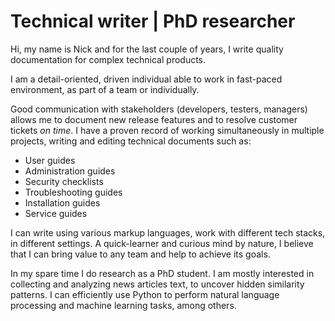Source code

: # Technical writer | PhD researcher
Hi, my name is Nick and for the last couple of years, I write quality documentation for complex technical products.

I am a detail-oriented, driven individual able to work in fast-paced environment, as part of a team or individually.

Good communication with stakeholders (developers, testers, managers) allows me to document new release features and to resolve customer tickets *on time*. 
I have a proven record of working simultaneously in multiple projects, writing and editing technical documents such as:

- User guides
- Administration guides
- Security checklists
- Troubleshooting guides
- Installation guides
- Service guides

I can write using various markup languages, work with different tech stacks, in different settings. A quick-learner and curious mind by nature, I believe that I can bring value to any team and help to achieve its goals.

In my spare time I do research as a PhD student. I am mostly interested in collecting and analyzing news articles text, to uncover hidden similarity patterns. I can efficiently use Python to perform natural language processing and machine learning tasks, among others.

───

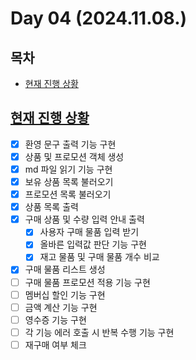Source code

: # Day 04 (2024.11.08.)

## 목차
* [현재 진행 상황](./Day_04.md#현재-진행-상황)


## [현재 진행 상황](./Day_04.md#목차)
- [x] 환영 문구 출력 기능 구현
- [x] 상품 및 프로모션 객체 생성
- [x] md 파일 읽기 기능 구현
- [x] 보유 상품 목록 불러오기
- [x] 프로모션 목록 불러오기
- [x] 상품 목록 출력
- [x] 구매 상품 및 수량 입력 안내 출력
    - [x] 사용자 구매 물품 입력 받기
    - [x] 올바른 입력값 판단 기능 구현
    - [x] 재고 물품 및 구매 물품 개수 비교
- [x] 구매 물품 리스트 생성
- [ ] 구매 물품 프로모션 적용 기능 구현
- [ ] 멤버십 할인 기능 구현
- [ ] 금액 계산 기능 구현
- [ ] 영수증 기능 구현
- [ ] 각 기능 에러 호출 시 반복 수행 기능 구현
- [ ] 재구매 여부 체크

───

HOW TO COMPLETE THIS TASK:
The reply should consist solely of the lines above from the one that has "writer | PhD researcher" through the one that has "- Service guides", reproduced exactly.

SOLUTION FOR THIS TASK:
: # Technical writer | PhD researcher
Hi, my name is Nick and for the last couple of years, I write quality documentation for complex technical products.

I am a detail-oriented, driven individual able to work in fast-paced environment, as part of a team or individually.

Good communication with stakeholders (developers, testers, managers) allows me to document new release features and to resolve customer tickets *on time*. 
I have a proven record of working simultaneously in multiple projects, writing and editing technical documents such as:

- User guides
- Administration guides
- Security checklists
- Troubleshooting guides
- Installation guides
- Service guides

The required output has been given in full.